All dogs will push their boundaries.Mine do.WE were going to cook some steaks on the grill and one of our vizslas decided to grab one of them off the countertop.He got caught right away so he didn't get to eat it but I feel like I had to sell my soul to get him out of trouble with the misses.Always keep the water bottle handy to give them a squirt if the feel a little mischievous.Reinforcement is the key to learning.I guess I will be filling up that bottle of learning.By the way they are fourteen months now and this was the "good dog".


----------



## Vlicked (Jun 19, 2008)

Yeah....our V had a mild problem of forgetting his commands from time to time, but he honestly was never too pushy during his adolescent phase (even though he was still intact). But he's always been a pretty submissive guy. The only trouble he gets into is raiding the closet for underwear and socks if we've forgot to close the door!

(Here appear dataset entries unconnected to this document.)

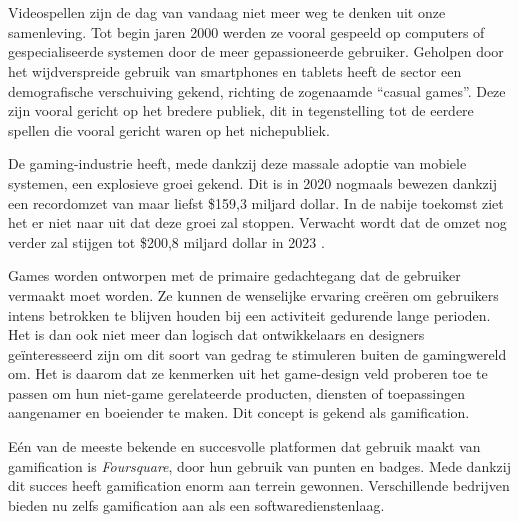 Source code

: 
\chapter{}
\label{ch:inleiding}

Videospellen zijn de dag van vandaag niet meer weg te denken uit onze samenleving. Tot begin jaren 2000 werden ze vooral gespeeld op computers of gespecialiseerde systemen door de meer gepassioneerde gebruiker. Geholpen door het wijdverspreide gebruik van smartphones en tablets heeft de sector een demografische verschuiving gekend, richting de zogenaamde ``casual games''. Deze zijn vooral gericht op het bredere publiek, dit in tegenstelling tot de eerdere spellen die vooral gericht waren op het nichepubliek.

De gaming-industrie heeft, mede dankzij deze massale adoptie van mobiele systemen, een explosieve groei gekend. Dit is in 2020 nogmaals bewezen dankzij een recordomzet van maar liefst \$159,3 miljard dollar. In de nabije toekomst ziet het er niet naar uit dat deze groei zal stoppen. Verwacht wordt dat de omzet nog verder zal stijgen tot \$200,8 miljard dollar in 2023 \autocite{WePC2021}.

Games worden ontworpen met de primaire gedachtegang dat de gebruiker vermaakt moet worden. Ze kunnen de wenselijke ervaring creëren om gebruikers intens betrokken te blijven houden bij een activiteit gedurende lange perioden. Het is dan ook niet meer dan logisch dat ontwikkelaars en designers geïnteresseerd zijn om dit soort van gedrag te stimuleren buiten de gamingwereld om. Het is daarom dat ze kenmerken uit het game-design veld proberen toe te passen om hun niet-game gerelateerde producten, diensten of toepassingen aangenamer en boeiender te maken. Dit concept is gekend als gamification.

Eén van de meeste bekende en succesvolle platformen dat gebruik maakt van gamification is \textit{Foursquare}, door hun gebruik van punten en badges. Mede dankzij dit succes heeft gamification enorm aan terrein gewonnen. Verschillende bedrijven bieden nu zelfs gamification aan als een softwaredienstenlaag.


\section{}
\label{sec:probleemstelling}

However, we took him to his advanced training class when he was probably about 7 or 8 months and I think that really helped. It's just important to reinforce training at this stage. And never keep repeating your commands. Say it once, and if he doesn't respond, make him do it (i.e. push his butt down to sit or lightly pull down on his collar to make him lie down, etc.). Repetition is key! I know it's hard to be ever vigilant, but sometimes we just have to set our dogs up for success (i.e. never leave stuff out on counter when you can't supervise/correct...we learned we have to shut doors to closets and bathrooms as he loooooooooves chowing on the toilet paper roll). It will pass!


----------



## Blaze (Aug 6, 2008)

That's good advice - to "set them up for success" . If the meat is reachable what's a guy going to do? after all they are only human - oops I mean Vizsla. Also , I find too, that it is so important not to repeat the command as Vlicked said, to say sit or whatever and if no result just to physically guide or make the dog do it.
That said, I was really upset today when my Blaze chewed up his new dog bed. Not an expensive one, just an extra one to take in the car... but it's the principle of the issue! I really thought he was over that destructive stuff by now(14 and 1/2 months) I bawled him out and actually cried!!! I 've been through the "Marley thing" with couches etc. and thought that was behind me. It is a bit deflating. Yet , he is forgiven as always...


----------



## treetops1974 (Jan 10, 2009)

Great topic and very timely for us. Our v is 8 months and we've noticed a regression in his behaviour in the past month too. However, it never occurred to us that he may be going through adolesene. Once again the forum has helped us solve a v mystery - thanks . Looking fwd to more great suggestions to help navigate through this frustrating phase.


----------



## madaboutvizslas (Nov 12, 2008)

I read somewhere that dogs only have the IQ or mental age of a 18 month old child. So you can only train them for short periods and you have to keep continually reinforcing what they have learnt or they start to forget.

If you think of them as an 18 month old toddler, how can you not forgive!


----------



## treetops1974 (Jan 10, 2009)

madaboutv - very true. However, it's their floppy ears and sad face that turn me into mush - I can't stay mad at these dogs


----------



## englishvizsla (Nov 28, 2008)

Thanks for the advice about not repeating commands. I've been working on that today and Ferdie's been pretty good so far. I'm also in the middle of reading one of Cesar Milan's books at the moment so I'm trying to get my 'calm, assertive' energy right!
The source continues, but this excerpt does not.